A sanção da lei ocorre em meio ao aumento de tarifas comerciais por parte dos Estados Unidos e da União Europeia, que têm elevado barreiras contra produtos brasileiros como aço, alumínio e etanol. Dados do Ministério da Economia indicam que, somente em 2025, as tarifas impostas ao Brasil por esses parceiros comerciais geraram um prejuízo estimado em US$ 2,3 bilhões. A lei da reciprocidade é vista como uma resposta a esse cenário, permitindo que o Brasil retalie sem precisar recorrer a organismos internacionais, como a Organização Mundial do Comércio (OMC), cujos processos são lentos.

Quais os setores mais afetados?

Os setores mais impactados pela lei são aqueles com maior exposição a tarifas estrangeiras: siderurgia, agroindústria, químico e têxtil.
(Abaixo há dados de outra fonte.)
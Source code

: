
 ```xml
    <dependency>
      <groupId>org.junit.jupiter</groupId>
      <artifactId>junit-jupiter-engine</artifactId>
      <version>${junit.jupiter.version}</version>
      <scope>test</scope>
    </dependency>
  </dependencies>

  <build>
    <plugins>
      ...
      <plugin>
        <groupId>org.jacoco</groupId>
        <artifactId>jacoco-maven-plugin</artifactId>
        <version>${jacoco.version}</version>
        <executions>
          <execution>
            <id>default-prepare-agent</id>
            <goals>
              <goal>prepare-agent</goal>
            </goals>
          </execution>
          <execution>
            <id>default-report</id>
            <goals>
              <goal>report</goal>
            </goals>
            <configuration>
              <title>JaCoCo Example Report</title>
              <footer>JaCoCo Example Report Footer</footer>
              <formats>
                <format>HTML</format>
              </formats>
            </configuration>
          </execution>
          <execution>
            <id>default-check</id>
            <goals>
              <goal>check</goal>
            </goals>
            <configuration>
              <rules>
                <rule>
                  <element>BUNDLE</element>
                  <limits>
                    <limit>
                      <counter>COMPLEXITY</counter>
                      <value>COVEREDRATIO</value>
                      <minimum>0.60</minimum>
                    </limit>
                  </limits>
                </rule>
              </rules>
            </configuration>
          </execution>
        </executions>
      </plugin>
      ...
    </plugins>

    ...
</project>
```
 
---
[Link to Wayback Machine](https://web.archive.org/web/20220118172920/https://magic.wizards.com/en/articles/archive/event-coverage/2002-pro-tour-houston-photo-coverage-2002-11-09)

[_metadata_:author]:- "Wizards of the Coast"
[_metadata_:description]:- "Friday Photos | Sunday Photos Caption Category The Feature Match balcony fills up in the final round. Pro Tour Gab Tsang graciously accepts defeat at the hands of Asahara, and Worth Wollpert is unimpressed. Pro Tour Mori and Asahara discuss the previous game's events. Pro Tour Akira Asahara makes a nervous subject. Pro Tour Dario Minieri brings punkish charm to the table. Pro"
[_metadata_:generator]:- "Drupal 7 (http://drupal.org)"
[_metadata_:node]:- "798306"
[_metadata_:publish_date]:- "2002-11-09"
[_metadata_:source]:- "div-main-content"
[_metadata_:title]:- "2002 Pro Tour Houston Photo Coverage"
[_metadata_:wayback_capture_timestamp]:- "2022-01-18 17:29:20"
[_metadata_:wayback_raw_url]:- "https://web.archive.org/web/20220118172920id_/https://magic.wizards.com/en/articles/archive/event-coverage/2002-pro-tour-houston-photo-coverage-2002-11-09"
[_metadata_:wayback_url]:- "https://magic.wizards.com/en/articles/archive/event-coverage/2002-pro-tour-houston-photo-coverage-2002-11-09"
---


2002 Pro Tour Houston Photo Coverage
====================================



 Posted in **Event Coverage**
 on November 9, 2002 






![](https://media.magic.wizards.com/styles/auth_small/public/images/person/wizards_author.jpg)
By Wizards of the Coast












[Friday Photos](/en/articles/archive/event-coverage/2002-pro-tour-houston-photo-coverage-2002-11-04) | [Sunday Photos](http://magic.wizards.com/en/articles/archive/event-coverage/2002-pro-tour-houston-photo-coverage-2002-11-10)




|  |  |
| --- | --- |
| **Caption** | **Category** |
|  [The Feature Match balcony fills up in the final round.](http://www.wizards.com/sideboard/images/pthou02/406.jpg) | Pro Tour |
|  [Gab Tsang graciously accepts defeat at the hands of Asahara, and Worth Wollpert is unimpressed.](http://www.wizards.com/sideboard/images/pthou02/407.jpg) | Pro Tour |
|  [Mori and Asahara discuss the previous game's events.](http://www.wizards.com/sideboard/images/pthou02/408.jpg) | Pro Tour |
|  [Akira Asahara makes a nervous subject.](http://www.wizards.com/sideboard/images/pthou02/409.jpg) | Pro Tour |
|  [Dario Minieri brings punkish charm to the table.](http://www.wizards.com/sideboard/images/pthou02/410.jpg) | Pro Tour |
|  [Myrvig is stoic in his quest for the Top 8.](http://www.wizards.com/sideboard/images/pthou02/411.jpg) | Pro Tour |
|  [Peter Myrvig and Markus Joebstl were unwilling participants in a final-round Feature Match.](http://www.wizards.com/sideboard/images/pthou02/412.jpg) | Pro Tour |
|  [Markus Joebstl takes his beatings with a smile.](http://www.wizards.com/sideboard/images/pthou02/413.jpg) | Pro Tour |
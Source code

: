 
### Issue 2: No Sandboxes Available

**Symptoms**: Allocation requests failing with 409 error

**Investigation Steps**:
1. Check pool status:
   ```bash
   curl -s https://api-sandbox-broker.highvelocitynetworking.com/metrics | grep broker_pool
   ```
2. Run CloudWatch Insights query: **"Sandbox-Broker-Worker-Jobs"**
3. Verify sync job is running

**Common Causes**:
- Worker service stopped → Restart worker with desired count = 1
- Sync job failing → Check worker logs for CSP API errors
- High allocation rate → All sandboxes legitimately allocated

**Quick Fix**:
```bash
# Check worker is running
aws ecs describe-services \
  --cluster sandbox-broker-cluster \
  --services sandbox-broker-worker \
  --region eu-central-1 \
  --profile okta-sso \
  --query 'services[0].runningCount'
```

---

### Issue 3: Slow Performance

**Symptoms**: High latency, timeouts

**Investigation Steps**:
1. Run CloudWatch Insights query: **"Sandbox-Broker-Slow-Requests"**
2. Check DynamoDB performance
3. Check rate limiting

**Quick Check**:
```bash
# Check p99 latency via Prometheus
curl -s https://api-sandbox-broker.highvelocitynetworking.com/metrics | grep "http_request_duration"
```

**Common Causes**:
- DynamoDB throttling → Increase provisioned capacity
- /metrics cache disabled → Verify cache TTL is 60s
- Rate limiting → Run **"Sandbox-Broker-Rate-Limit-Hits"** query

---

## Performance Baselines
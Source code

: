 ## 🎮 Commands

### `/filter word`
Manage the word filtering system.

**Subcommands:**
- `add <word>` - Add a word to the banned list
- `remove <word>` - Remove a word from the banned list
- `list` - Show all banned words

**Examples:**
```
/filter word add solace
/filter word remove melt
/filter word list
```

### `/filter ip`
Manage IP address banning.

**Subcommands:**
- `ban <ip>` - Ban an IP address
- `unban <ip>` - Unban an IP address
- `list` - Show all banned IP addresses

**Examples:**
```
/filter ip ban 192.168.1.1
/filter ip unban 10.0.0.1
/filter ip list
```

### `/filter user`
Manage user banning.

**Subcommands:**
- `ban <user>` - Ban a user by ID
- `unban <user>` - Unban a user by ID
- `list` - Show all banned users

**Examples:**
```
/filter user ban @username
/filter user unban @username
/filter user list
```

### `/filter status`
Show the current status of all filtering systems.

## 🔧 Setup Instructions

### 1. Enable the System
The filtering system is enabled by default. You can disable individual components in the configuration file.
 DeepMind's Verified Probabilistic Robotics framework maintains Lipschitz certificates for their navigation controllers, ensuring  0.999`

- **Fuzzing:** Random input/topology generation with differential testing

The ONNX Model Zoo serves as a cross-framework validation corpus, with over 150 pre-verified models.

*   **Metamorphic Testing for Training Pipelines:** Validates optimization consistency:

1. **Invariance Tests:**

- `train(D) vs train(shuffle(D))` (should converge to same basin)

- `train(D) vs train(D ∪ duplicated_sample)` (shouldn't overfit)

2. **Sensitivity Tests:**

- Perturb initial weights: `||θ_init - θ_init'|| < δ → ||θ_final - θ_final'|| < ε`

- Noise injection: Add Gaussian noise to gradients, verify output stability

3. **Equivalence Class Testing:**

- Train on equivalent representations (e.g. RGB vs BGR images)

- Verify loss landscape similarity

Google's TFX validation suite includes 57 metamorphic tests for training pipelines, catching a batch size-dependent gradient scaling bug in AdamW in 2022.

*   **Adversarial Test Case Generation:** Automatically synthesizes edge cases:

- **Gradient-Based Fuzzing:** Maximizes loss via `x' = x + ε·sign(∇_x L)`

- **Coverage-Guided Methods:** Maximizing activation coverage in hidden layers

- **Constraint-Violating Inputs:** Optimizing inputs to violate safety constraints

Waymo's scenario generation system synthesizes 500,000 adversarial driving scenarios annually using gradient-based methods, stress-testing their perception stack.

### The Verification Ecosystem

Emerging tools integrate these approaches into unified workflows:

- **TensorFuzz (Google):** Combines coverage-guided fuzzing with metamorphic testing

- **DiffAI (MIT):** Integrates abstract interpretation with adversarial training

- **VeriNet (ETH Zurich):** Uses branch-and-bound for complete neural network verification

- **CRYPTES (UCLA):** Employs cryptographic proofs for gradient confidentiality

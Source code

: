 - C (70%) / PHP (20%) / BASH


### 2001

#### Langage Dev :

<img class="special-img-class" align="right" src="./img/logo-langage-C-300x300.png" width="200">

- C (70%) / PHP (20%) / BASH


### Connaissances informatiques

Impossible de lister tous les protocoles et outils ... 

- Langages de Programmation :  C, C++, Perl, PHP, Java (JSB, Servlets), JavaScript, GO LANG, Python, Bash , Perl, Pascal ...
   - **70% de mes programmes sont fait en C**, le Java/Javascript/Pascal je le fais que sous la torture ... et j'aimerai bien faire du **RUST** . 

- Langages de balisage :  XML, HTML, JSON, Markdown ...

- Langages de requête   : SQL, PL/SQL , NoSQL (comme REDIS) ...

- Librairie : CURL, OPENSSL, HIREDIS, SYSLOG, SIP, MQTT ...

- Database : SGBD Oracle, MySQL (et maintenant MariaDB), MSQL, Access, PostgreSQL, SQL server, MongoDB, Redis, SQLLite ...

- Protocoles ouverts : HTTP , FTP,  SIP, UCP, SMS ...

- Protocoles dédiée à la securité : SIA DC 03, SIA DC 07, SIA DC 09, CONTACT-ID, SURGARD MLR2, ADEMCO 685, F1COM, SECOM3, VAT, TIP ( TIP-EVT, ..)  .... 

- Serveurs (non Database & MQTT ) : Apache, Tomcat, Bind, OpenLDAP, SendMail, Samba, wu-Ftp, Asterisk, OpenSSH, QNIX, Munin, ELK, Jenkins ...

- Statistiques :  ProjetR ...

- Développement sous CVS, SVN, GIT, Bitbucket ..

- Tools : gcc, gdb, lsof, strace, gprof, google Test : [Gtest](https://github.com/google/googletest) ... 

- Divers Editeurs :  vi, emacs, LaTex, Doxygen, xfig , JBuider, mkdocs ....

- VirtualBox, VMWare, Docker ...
Em contrapartida, a retaliação brasileira pode atingir importações de produtos como automóveis, máquinas e equipamentos eletrônicos dos países alvo. A Camex já elaborou uma lista preliminar de 200 produtos que podem ter tarifas elevadas, caso a lei seja acionada. 'A lei não é uma declaração de guerra comercial, mas uma garantia de que o Brasil não ficará de braços cruzados', disse o secretário de Comércio Exterior.

Impactos e críticas

Especialistas apontam que a lei pode gerar retaliações em cadeia e elevar custos para consumidores brasileiros, que podem pagar mais por produtos importados. Por outro lado, defensores argumentam que ela fortalece a posição do Brasil em negociações bilaterais. A Confederação Nacional da Indústria (CNI) manifestou apoio à medida, mas pediu cautela na aplicação. 'É um instrumento importante, mas deve ser usado com moderação para não prejudicar a própria economia', afirmou o presidente da CNI. A lei já está em vigor e aguarda regulamentação para ser aplicada.